• EXERCISE OBJECTIVE
Once the pictures are set aside, reproduce the remaining data exactly.

• RECORDS FOR PROCESSING

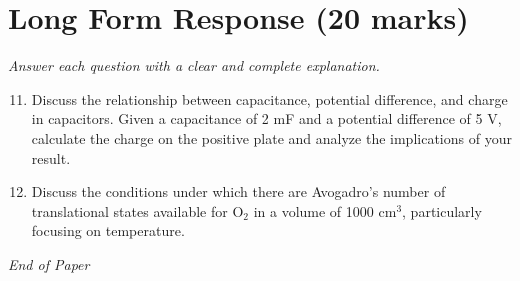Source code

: \documentclass[12pt]{article}
\begin{document}
\section*{Long Form Response (20 marks)}
\textit{Answer each question with a clear and complete explanation.}
\begin{enumerate}[label=\arabic*.]
\setcounter{enumi}{10}
\item Discuss the relationship between capacitance, potential difference, and charge in capacitors. Given a capacitance of 2 mF and a potential difference of 5 V, calculate the charge on the positive plate and analyze the implications of your result.
\item Discuss the conditions under which there are Avogadro's number of translational states available for $\mathrm{O}_2$ in a volume of 1000 $\mathrm{cm}^3$, particularly focusing on temperature.
\end{enumerate}

\vfill
\noindent\textit{End of Paper}
\end{document}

• SOLUTION BELOW
Source code

: \documentclass[12pt]{article}
\begin{document}
\section*{Long Form Response (20 marks)}
\textit{Answer each question with a clear and complete explanation.}
\begin{enumerate}[label=\arabic*.]
\setcounter{enumi}{10}
\item Discuss the relationship between capacitance, potential difference, and charge in capacitors. Given a capacitance of 2 mF and a potential difference of 5 V, calculate the charge on the positive plate and analyze the implications of your result.
\item Discuss the conditions under which there are Avogadro's number of translational states available for $\mathrm{O}_2$ in a volume of 1000 $\mathrm{cm}^3$, particularly focusing on temperature.
\end{enumerate}

\vfill
\noindent\textit{End of Paper}
\end{document}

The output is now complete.